Microencapsulated rrBNGF as an alternative ovulation induction method in rabbits.

Background: Rabbits are an induced-ovulatory species such that exogenous hormone factors are needed to induce ovulation. Traditionally, intramuscular injections of gonadotropin-releasing hormone (GnRH) analogues are given at the time of artificial insemination (AI). To avoid the need for injections, the intravaginal delivery of molecules naturally present in seminal plasma has been explored. Here, we examined the possibility of using nerve growth factor (NGF) microencapsulated with chitosan to induce ovulation. First, the biological activity of these NGF microcapsules was assessed in pheochromocytoma of rat adrenal medulla cell (PC12) cultures, along with their effects on semen. Next, we examined the ability of the intravaginal NGF-chitosan delivery system administered at AI (NGFch-0) or 30 min before AI (NGFch-30) to elicit ovulation. To this end, progesterone concentrations on Day 7 post AI, pregnancy rates and prolificacy (kits born alive and stillbirths per doe) were determined in nulliparous and multiparous rabbit does and then compared amongst treatments: intravaginal NGFch-0 and NGFch-30, intramuscular injection of GnRH analogue, intravaginal empty-catheter (C-e) or intravaginal semen-containing catheter (C-s).
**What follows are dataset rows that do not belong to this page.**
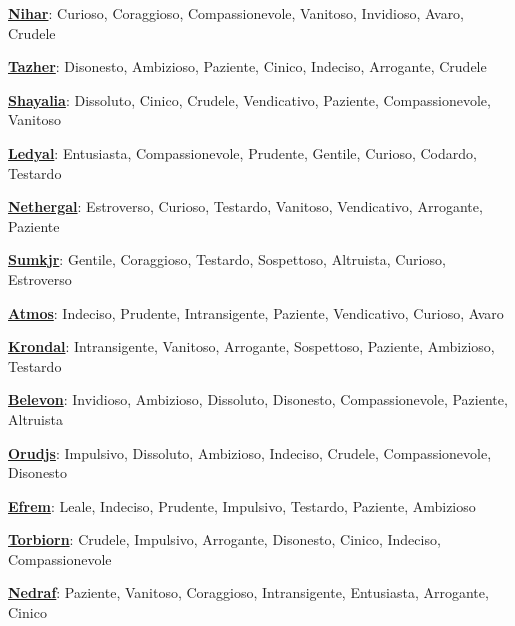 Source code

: \begin{multicols}{2}
{\smallskip

\textbf{\hyperlink{nihar}{Nihar}}: Curioso, Coraggioso, Compassionevole, Vanitoso, Invidioso, Avaro, Crudele

\smallskip

\textbf{\hyperlink{tazher}{Tazher}}: Disonesto, Ambizioso, Paziente, Cinico, Indeciso, Arrogante, Crudele

\smallskip

\textbf{\hyperlink{shayalia}{Shayalia}}: Dissoluto, Cinico, Crudele, Vendicativo, Paziente, Compassionevole, Vanitoso

\smallskip

\textbf{\hyperlink{ledyal}{Ledyal}}: Entusiasta, Compassionevole, Prudente, Gentile, Curioso, Codardo, Testardo

\smallskip

\textbf{\hyperlink{nethergal}{Nethergal}}: Estroverso, Curioso, Testardo, Vanitoso, Vendicativo, Arrogante, Paziente

\smallskip

\textbf{\hyperlink{sumkjr}{Sumkjr}}: Gentile, Coraggioso, Testardo, Sospettoso, Altruista, Curioso, Estroverso

\smallskip

\textbf{\hyperlink{atmos}{Atmos}}: Indeciso, Prudente, Intransigente, Paziente, Vendicativo, Curioso, Avaro

\smallskip

\textbf{\hyperlink{krondal}{Krondal}}: Intransigente, Vanitoso, Arrogante, Sospettoso, Paziente, Ambizioso, Testardo

\smallskip

\textbf{\hyperlink{belevon}{Belevon}}: Invidioso, Ambizioso, Dissoluto, Disonesto, Compassionevole, Paziente, Altruista

\smallskip

\textbf{\hyperlink{orudjs}{Orudjs}}: Impulsivo, Dissoluto, Ambizioso, Indeciso, Crudele, Compassionevole, Disonesto

\smallskip

\textbf{\hyperlink{efrem}{Efrem}}: Leale, Indeciso, Prudente, Impulsivo, Testardo, Paziente, Ambizioso

\smallskip

\textbf{\hyperlink{torbiorn}{Torbiorn}}: Crudele, Impulsivo, Arrogante, Disonesto, Cinico, Indeciso, Compassionevole

\smallskip

\textbf{\hyperlink{nedraf}{Nedraf}}: Paziente, Vanitoso, Coraggioso, Intransigente, Entusiasta, Arrogante, Cinico

}
\end{multicols}
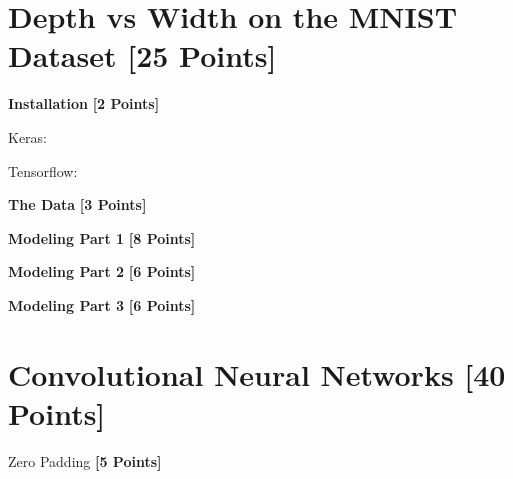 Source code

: \newpage
\section{Depth vs Width on the MNIST Dataset  [25 Points]}

\problem \textbf{Installation} \textbf{[2 Points]}

\begin{solution}

Keras:

Tensorflow:

\end{solution}


\problem \textbf{The Data} \textbf{[3 Points]}

\subproblem[1]

\begin{subsolution}

\end{subsolution}

\subproblem[2]
 
 \begin{subsolution}


\end{subsolution}
 
 \problem \textbf{Modeling Part 1} \textbf{[8 Points]}

\begin{solution}

\end{solution}
 
 \problem \textbf{Modeling Part 2} \textbf{[6 Points]}
 
 \begin{solution}

\end{solution}
 
  \problem \textbf{Modeling Part 3} \textbf{[6 Points]}
 
  \begin{solution}

\end{solution}
 
 \newpage
 \section{Convolutional Neural Networks  [40 Points]} 
 \problem Zero Padding \textbf{[5 Points]}

\begin{solution}

\end{solution}

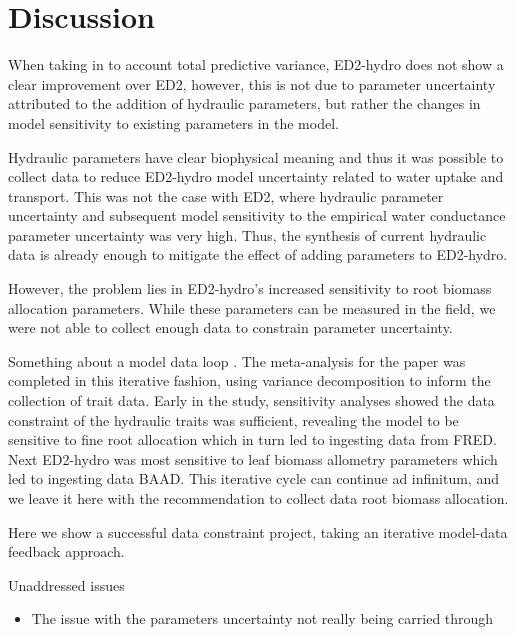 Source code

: \newpage
{}
\section*{Discussion}


When taking in to account total predictive variance, ED2-hydro does not show a clear improvement over ED2, however, this is not due to parameter uncertainty attributed to the addition of hydraulic parameters, but rather the changes in model sensitivity to existing parameters in the model. 

Hydraulic parameters have clear biophysical meaning and thus it was possible to collect data to reduce ED2-hydro model uncertainty related to water uptake and transport. This was not the case with ED2, where hydraulic parameter uncertainty and subsequent model sensitivity to the empirical water conductance parameter uncertainty was very high. Thus, the synthesis of current hydraulic data is already enough to mitigate the effect of adding parameters to ED2-hydro. 

However, the problem lies in ED2-hydro's increased sensitivity to root biomass allocation parameters. While these parameters can be measured in the field, we were not able to collect enough data to constrain parameter uncertainty. 

Something about a model data loop . 
The meta-analysis for the paper was completed in this iterative fashion, using variance decomposition to inform the collection of trait data. Early in the study, sensitivity analyses showed the data constraint of the hydraulic traits was sufficient, revealing the model to be sensitive to fine root allocation which in turn led to ingesting data from FRED. Next ED2-hydro was most sensitive to leaf biomass allometry parameters which led to ingesting data BAAD. This iterative cycle can continue ad infinitum, and we leave it here with the recommendation to collect data root biomass allocation. 

Here we show a successful data constraint project, taking an iterative model-data feedback approach. 


Unaddressed issues 
\begin{itemize}
    \item The issue with the parameters uncertainty not really being carried through
\end{itemize} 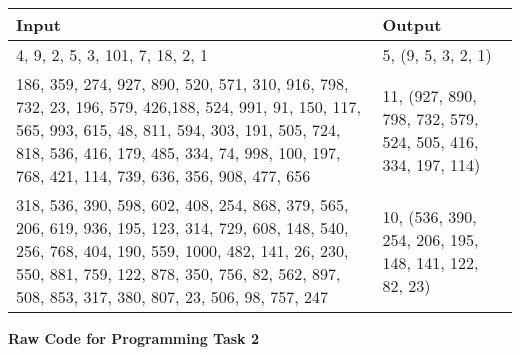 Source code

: \documentclass[12pt,letterpaper,final]{report}
\begin{document}
\begin{center}
\begin{tabular}{ | m{25em} | m{10em}| } 
  \hline
        \textbf{Input} & \textbf{Output}\\ 
  \hline
        4, 9, 2, 5, 3, 101, 7, 18, 2, 1 & 5, (9, 5, 3, 2, 1)\\
    \hline 
        186, 359, 274, 927, 890, 520, 571, 310, 916, 798, 732, 23, 196, 579, 426,188, 524, 991, 91, 150, 117, 565, 993, 615, 48, 811, 594, 303, 191, 505, 724, 818, 536, 416, 179, 485, 334, 74, 998, 100, 197, 768, 421, 114, 739, 636, 356, 908, 477, 656 & 11, (927, 890, 798, 732, 579, 524, 505, 416, 334, 197, 114)\\
    \hline
        318, 536, 390, 598, 602, 408, 254, 868, 379, 565, 206, 619, 936, 195, 123, 314, 729, 608, 148, 540, 256, 768, 404, 190, 559, 1000, 482, 141, 26, 230, 550, 881, 759, 122, 878, 350, 756, 82, 562, 897, 508, 853, 317, 380, 807, 23, 506, 98, 757, 247 & 10, (536, 390, 254, 206, 195, 148, 141, 122, 82, 23)\\
    \hline
\end{tabular}
\end{center}

\pagebreak



\textbf{Raw Code for Programming Task 2}

\lstset{
    basicstyle=\ttfamily\footnotesize,
    breaklines=true,  %
    frame=single,     %
    tabsize=4,        %
    showstringspaces=false %
}
\end{document}
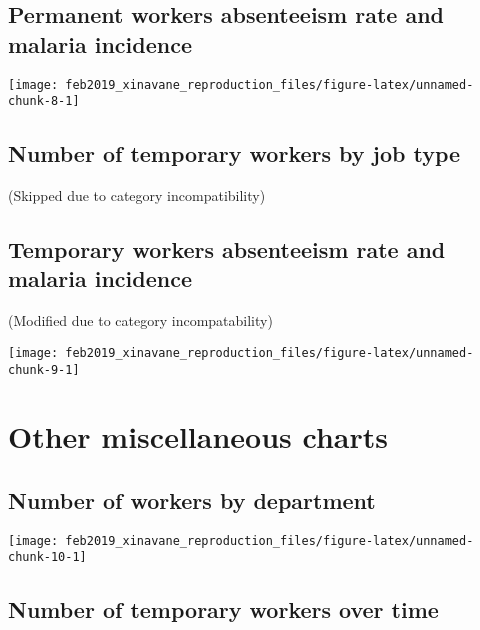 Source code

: \documentclass[]{article}
\begin{document}
\subsection{Permanent workers absenteeism rate and malaria
incidence}\label{permanent-workers-absenteeism-rate-and-malaria-incidence}

\begin{center}\texttt{[image: feb2019\_xinavane\_reproduction\_files/figure-latex/unnamed-chunk-8-1]} \end{center}

\subsection{Number of temporary workers by job
type}\label{number-of-temporary-workers-by-job-type}

(Skipped due to category incompatibility)

\subsection{Temporary workers absenteeism rate and malaria
incidence}\label{temporary-workers-absenteeism-rate-and-malaria-incidence}

(Modified due to category incompatability)

\begin{center}\texttt{[image: feb2019\_xinavane\_reproduction\_files/figure-latex/unnamed-chunk-9-1]} \end{center}

\newpage

\section{Other miscellaneous charts}\label{other-miscellaneous-charts}

\subsection{Number of workers by
department}\label{number-of-workers-by-department}

\begin{center}\texttt{[image: feb2019\_xinavane\_reproduction\_files/figure-latex/unnamed-chunk-10-1]} \end{center}

\subsection{Number of temporary workers over
time}\label{number-of-temporary-workers-over-time}
\end{document}
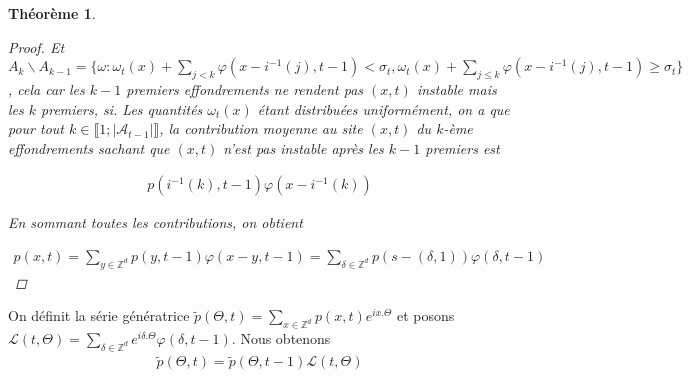 \documentclass{article}
\newtheorem{theorem}{Théorème}[section]
\theoremstyle{definition}
\begin{document}
\begin{theorem}
\begin{proof}
						 Et $A_k\backslash A_{k-1} = \{\omega : \omega_{t}(x)+\sum_{j<k}\varphi(x-i^{-1}(j), t-1)<\sigma_t, \omega_{t}(x)+\sum_{j\leq k}\varphi(x-i^{-1}(j), t-1)\geq \sigma_t\}$, cela car les $k-1$ premiers effondrements ne rendent pas $(x,t)$ instable mais les $k$ premiers, si. Les quantités $\omega_{t}(x)$ étant distribuées uniformément, on a que pour tout $k \in \llbracket1;|\mathcal{A}_{t-1}|\rrbracket$, la contribution moyenne au site $(x,t)$ du $k$-ème effondrements sachant que $(x,t)$ n'est pas instable après les $k-1$ premiers est  

						 \begin{align*}p(i^{-1}(k),t-1)\varphi(x-i^{-1}(k))\end{align*}
					 
						En sommant toutes les contributions, on obtient

						 \begin{align*}
							 p(x,t) = \sum_{y\in \mathbb{Z}^d}p(y, t-1)\varphi(x-y,t-1) = \sum_{\delta\in \mathbb{Z}^d}p(s-(\delta, 1))\varphi(\delta, t-1)
						 \end{align*}
	
					 \end{proof}
\end{theorem}
On définit la série génératrice $\tilde{p}(\Theta, t) = \sum_{x\in \mathbb{Z}^d}p(x,t)e^{i x.\Theta}$ et posons $\mathcal{L}(t,\Theta)= \sum_{\delta\in \mathbb{Z}^d} e^{i\delta.\Theta}\varphi(\delta,t-1)$. Nous obtenons 
\begin{align*}
	\tilde{p}(\Theta, t) = \tilde{p}(\Theta, t-1)\mathcal{L}(t,\Theta)
\end{align*}
\end{document}
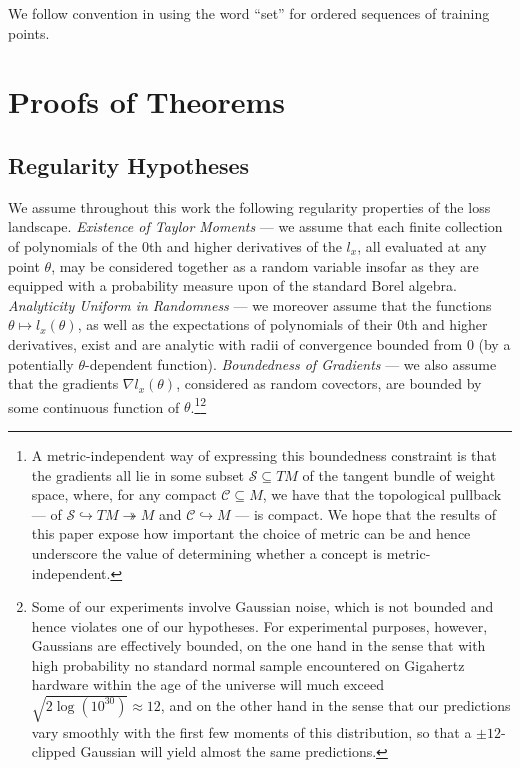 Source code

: \documentclass{article}
\theoremstyle{plain}
\theoremstyle{definition}
\newcommand{\Cc}{\mathcal{C}}   \newcommand{\CC}{\mathbb{C}}
\newcommand{\Ss}{\mathcal{S}}
\begin{document}
        We follow convention in using the word ``set'' for ordered sequences of
        training points. 

\section{Proofs of Theorems} \label{sect:proofs}
   
    \subsection{Regularity Hypotheses}
        We assume throughout this work the following regularity properties of
        the loss landscape.  \emph{Existence of Taylor Moments} --- we assume
        that each finite collection of polynomials of the $0$th and higher
        derivatives of the $l_x$, all evaluated at any point $\theta$, may be
        considered together as a random variable insofar as they are equipped
        with a probability measure upon of the standard Borel algebra.
        \emph{Analyticity Uniform in Randomness} --- we moreover assume that
        the functions $\theta \mapsto l_x(\theta)$, as well as the expectations
        of polynomials of their $0$th and higher derivatives, exist and are
        analytic with radii of convergence bounded from $0$ (by a potentially
        $\theta$-dependent function).
        \emph{Boundedness of Gradients} --- we also assume that the gradients
        $\nabla l_x(\theta)$, considered as random covectors, are bounded by
        some continuous function of $\theta$.\footnote{
            A metric-independent way of expressing this boundedness constraint
            is that the gradients all lie in some subset $\Ss \subseteq TM$ of
            the tangent bundle of weight space, where, for any compact $\Cc
            \subseteq M$, we have that the topological pullback --- of
            $\Ss \hookrightarrow TM \twoheadrightarrow M$
            and
            $\Cc \hookrightarrow M$ ---
            is compact.  We hope that the results of this paper expose how
            important the choice of metric can be and hence underscore the
            value of determining  whether a concept is metric-independent.
        }\footnote{
            Some of our experiments involve Gaussian noise, which is not
            bounded and hence violates one of our hypotheses.  For experimental
            purposes, however, Gaussians are effectively bounded, on the one
            hand in the sense that with high probability no standard normal
            sample encountered on Gigahertz hardware within the age of the
            universe will much exceed $\sqrt{2 \log(10^{30})} \approx 12$, and
            on the other hand in the sense that our predictions vary smoothly
            with the first few moments of this distribution, so that a $\pm
            12$-clipped Gaussian will yield almost the same predictions.
        }
\end{document}
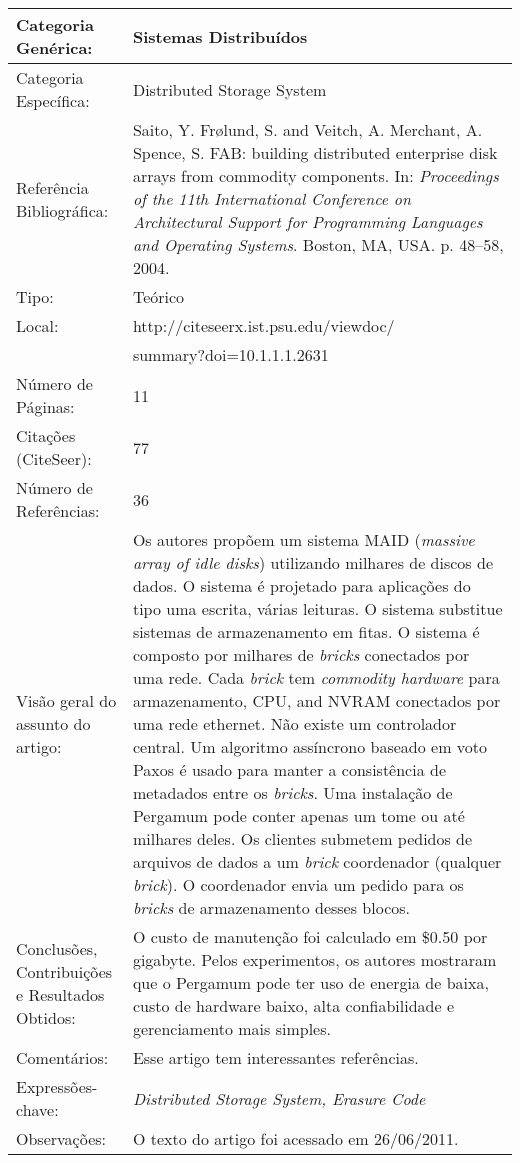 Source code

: \documentclass[10pt,a4paper]{article}
\begin{document}
\begin{center}
\begin{tabular}{|p{5cm}||p{10cm}|}
\end{tabular}
\end{center}

\begin{center}
\begin{tabular}{|p{5cm}||p{10cm}|}
\hline

Categoria Genérica: & Sistemas Distribuídos\\\hline
Categoria Específica: & Distributed Storage System\\\hline
Referência Bibliográfica: & Saito, Y. Fr{\o}lund, S. and Veitch, A. Merchant, A. Spence, S. FAB: building distributed enterprise disk arrays from commodity components. In:  \emph{Proceedings of the 11th International Conference on Architectural Support for Programming Languages and Operating Systems}. Boston, MA, USA. p. 48--58, 2004.\\\hline
Tipo: & Teórico\\\hline
Local: & http://citeseerx.ist.psu.edu/viewdoc/\\ &summary?doi=10.1.1.1.2631\\\hline
Número de Páginas: & 11\\\hline
Citações (CiteSeer): & 77\\\hline
Número de Referências: & 36\\\hline
Visão geral do assunto do artigo: & Os autores propõem um sistema MAID (\emph{massive array of idle disks}) utilizando milhares de discos de dados. O sistema é projetado para aplicações do tipo uma escrita, várias leituras. O sistema substitue sistemas de armazenamento em fitas. O sistema é composto por milhares  de \emph{bricks} conectados por uma rede. Cada \emph{brick} tem \emph{commodity hardware} para armazenamento, CPU, and NVRAM conectados por uma rede ethernet. Não existe um controlador central. Um algoritmo assíncrono baseado em voto  Paxos é usado para manter a consistência de metadados entre os \emph{bricks}. Uma instalação de Pergamum pode conter apenas um tome ou até milhares deles. Os clientes submetem pedidos de arquivos de dados a um \emph{brick} coordenador (qualquer \emph{brick}). O coordenador envia um pedido para os \emph{bricks} de armazenamento desses blocos. \\\hline
Conclusões, Contribuições e Resultados Obtidos: & O custo de manutenção foi calculado em \$0.50 por gigabyte. Pelos experimentos, os autores mostraram que o Pergamum pode ter uso de energia de baixa, custo de hardware baixo, alta confiabilidade e gerenciamento mais simples. \\\hline
Comentários: & Esse artigo tem interessantes referências.\\\hline
Expressões-chave: & \emph{Distributed Storage System, Erasure Code}\\\hline
Observações: & O texto do artigo foi acessado em 26/06/2011.\\\hline

\end{tabular}
\end{center}
\end{document}
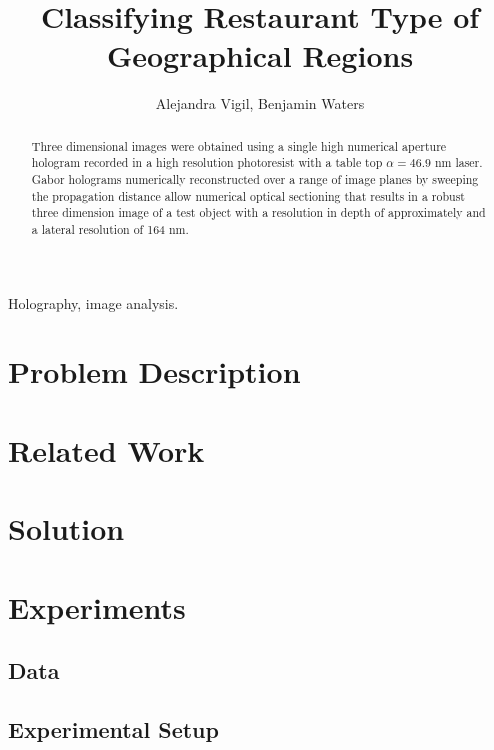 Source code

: \documentclass[]{IEEEphot}
\begin{document}
\title{Classifying Restaurant Type of Geographical Regions}

\author{Alejandra Vigil, Benjamin Waters}


\maketitle



\begin{abstract}
Three dimensional images were obtained using a single high numerical aperture hologram recorded in a high resolution photoresist with a table top $\alpha = 46.9$ nm laser. Gabor holograms numerically reconstructed over a range of image planes by sweeping the propagation distance allow numerical optical sectioning that results in a robust three dimension image of a test object with a resolution in depth of approximately and a lateral resolution of 164 nm. 
\end{abstract}

\begin{IEEEkeywords}
Holography, image analysis.
\end{IEEEkeywords}

\section{Problem Description}


\section{Related Work}


\section{Solution}

\section{Experiments}
\subsection{Data}
\subsection{Experimental Setup}
\end{document}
Results: NGF-chitosan promoted similar PC12 differentiation to free NGF without impairing cell viability. The presence of the NGF-containing microcapsules did not interfere with semen motility, viability or capacitation status. In our in vivo experiments, nulliparous rabbits showed similar rates of ovulating females across treatments (GnRH 90%, NGFch-30 100%, NGFch-0 66.7%, C-e 83.3%), yet higher pregnancy rates were observed in response to GnRH and NGFch-30 (90% and 100%, respectively) than to NGFch-0 (60%). Prolificacy results in these does were similar across treatments. In multiparous does, GnRH treatment gave rise to the highest rate of ovulating female and pregnancy rates (100 and 90%, respectively). In contrast, the NGF-chitosan groups showed the lowest ovulating female and pregnancy rates (NGFch-30 50% and 25%, NGFch-0 41.7% and 21%, respectively). An intermediate ovulatory response was obtained in does stimulated with the catheter (C-e 70%, C-s 57.1%), and a pregnancy rate of 20% was obtained if the catheter contained diluted semen (C-s).

Conclusions: Intravaginal NGF-chitosan administered 30 min before AI induced ovulation at a similar rate to GnRH injection in nulliparous, but not multiparous, rabbit females. A better receptivity status of nulliparous females could be a determining factor for this response. However, mechanical stimulation gave rise to a high ovulation rate, so this could be masking or, in some cases, directly replacing the NGF-chitosan effect.